§ **Aim of the task**
Go through the data from its first line and retype each line, stopping once the line containing "Der ScanCode-Service stellt" has been retyped.

*** Dataset ***

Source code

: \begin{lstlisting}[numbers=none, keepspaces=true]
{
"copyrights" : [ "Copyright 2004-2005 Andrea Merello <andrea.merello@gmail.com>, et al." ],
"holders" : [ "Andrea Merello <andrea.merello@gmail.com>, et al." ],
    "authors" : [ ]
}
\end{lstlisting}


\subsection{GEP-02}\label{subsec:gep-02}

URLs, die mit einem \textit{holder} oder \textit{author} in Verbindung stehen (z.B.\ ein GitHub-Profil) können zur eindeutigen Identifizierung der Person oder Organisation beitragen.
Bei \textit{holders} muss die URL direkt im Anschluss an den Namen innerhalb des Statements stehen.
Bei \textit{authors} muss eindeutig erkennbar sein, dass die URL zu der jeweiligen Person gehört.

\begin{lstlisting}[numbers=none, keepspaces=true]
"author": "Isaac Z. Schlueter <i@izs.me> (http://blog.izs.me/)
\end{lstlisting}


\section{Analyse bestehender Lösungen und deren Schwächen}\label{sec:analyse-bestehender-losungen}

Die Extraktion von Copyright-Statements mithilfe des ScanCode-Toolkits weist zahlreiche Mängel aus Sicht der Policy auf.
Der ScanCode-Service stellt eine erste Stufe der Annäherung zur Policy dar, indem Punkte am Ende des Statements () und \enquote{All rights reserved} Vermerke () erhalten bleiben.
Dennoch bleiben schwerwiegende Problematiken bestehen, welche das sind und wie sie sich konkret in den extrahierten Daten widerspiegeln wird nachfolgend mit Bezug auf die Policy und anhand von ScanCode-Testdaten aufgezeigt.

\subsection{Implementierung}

*** End of Dataset ***

§ **Exercise solution**
Source code

: \begin{lstlisting}[numbers=none, keepspaces=true]
{
"copyrights" : [ "Copyright 2004-2005 Andrea Merello <andrea.merello@gmail.com>, et al." ],
"holders" : [ "Andrea Merello <andrea.merello@gmail.com>, et al." ],
    "authors" : [ ]
}
\end{lstlisting}


\subsection{GEP-02}\label{subsec:gep-02}

URLs, die mit einem \textit{holder} oder \textit{author} in Verbindung stehen (z.B.\ ein GitHub-Profil) können zur eindeutigen Identifizierung der Person oder Organisation beitragen.
Bei \textit{holders} muss die URL direkt im Anschluss an den Namen innerhalb des Statements stehen.
Bei \textit{authors} muss eindeutig erkennbar sein, dass die URL zu der jeweiligen Person gehört.

\begin{lstlisting}[numbers=none, keepspaces=true]
"author": "Isaac Z. Schlueter <i@izs.me> (http://blog.izs.me/)
\end{lstlisting}


\section{Analyse bestehender Lösungen und deren Schwächen}\label{sec:analyse-bestehender-losungen}

Die Extraktion von Copyright-Statements mithilfe des ScanCode-Toolkits weist zahlreiche Mängel aus Sicht der Policy auf.
Der ScanCode-Service stellt eine erste Stufe der Annäherung zur Policy dar, indem Punkte am Ende des Statements () und \enquote{All rights reserved} Vermerke () erhalten bleiben.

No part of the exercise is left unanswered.